INFORMATION SUPPLIED:
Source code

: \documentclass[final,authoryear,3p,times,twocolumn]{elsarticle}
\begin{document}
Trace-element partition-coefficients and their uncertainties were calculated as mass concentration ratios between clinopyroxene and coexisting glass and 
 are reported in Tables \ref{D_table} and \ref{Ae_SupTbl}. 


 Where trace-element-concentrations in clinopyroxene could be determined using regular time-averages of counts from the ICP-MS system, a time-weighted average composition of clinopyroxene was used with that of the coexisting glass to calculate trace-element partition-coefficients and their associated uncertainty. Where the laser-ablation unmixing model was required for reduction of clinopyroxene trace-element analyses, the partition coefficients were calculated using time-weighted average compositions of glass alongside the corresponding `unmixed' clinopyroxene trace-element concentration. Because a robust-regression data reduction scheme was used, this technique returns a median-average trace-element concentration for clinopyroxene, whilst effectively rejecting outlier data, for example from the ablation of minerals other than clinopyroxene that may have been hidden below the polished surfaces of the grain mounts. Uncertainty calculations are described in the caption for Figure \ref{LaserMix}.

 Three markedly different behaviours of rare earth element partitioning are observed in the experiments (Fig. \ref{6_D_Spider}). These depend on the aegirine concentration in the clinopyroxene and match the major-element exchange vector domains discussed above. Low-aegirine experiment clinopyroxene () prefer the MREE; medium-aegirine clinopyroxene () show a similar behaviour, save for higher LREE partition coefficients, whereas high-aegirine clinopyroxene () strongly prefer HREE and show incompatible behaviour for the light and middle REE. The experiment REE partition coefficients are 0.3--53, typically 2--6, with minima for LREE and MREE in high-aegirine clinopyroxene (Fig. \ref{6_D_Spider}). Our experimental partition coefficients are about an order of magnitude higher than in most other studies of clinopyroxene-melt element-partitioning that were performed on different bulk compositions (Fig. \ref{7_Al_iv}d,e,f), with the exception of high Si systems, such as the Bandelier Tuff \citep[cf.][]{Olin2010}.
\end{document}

TASK INSTRUCTIONS:
The response has to contain every record shown above, unaltered and complete.

COMPLETED TASK:
Source code

: \documentclass[final,authoryear,3p,times,twocolumn]{elsarticle}
\begin{document}
Trace-element partition-coefficients and their uncertainties were calculated as mass concentration ratios between clinopyroxene and coexisting glass and 
 are reported in Tables \ref{D_table} and \ref{Ae_SupTbl}. 


 Where trace-element-concentrations in clinopyroxene could be determined using regular time-averages of counts from the ICP-MS system, a time-weighted average composition of clinopyroxene was used with that of the coexisting glass to calculate trace-element partition-coefficients and their associated uncertainty. Where the laser-ablation unmixing model was required for reduction of clinopyroxene trace-element analyses, the partition coefficients were calculated using time-weighted average compositions of glass alongside the corresponding `unmixed' clinopyroxene trace-element concentration. Because a robust-regression data reduction scheme was used, this technique returns a median-average trace-element concentration for clinopyroxene, whilst effectively rejecting outlier data, for example from the ablation of minerals other than clinopyroxene that may have been hidden below the polished surfaces of the grain mounts. Uncertainty calculations are described in the caption for Figure \ref{LaserMix}.

 Three markedly different behaviours of rare earth element partitioning are observed in the experiments (Fig. \ref{6_D_Spider}). These depend on the aegirine concentration in the clinopyroxene and match the major-element exchange vector domains discussed above. Low-aegirine experiment clinopyroxene () prefer the MREE; medium-aegirine clinopyroxene () show a similar behaviour, save for higher LREE partition coefficients, whereas high-aegirine clinopyroxene () strongly prefer HREE and show incompatible behaviour for the light and middle REE. The experiment REE partition coefficients are 0.3--53, typically 2--6, with minima for LREE and MREE in high-aegirine clinopyroxene (Fig. \ref{6_D_Spider}). Our experimental partition coefficients are about an order of magnitude higher than in most other studies of clinopyroxene-melt element-partitioning that were performed on different bulk compositions (Fig. \ref{7_Al_iv}d,e,f), with the exception of high Si systems, such as the Bandelier Tuff \citep[cf.][]{Olin2010}.
\end{document}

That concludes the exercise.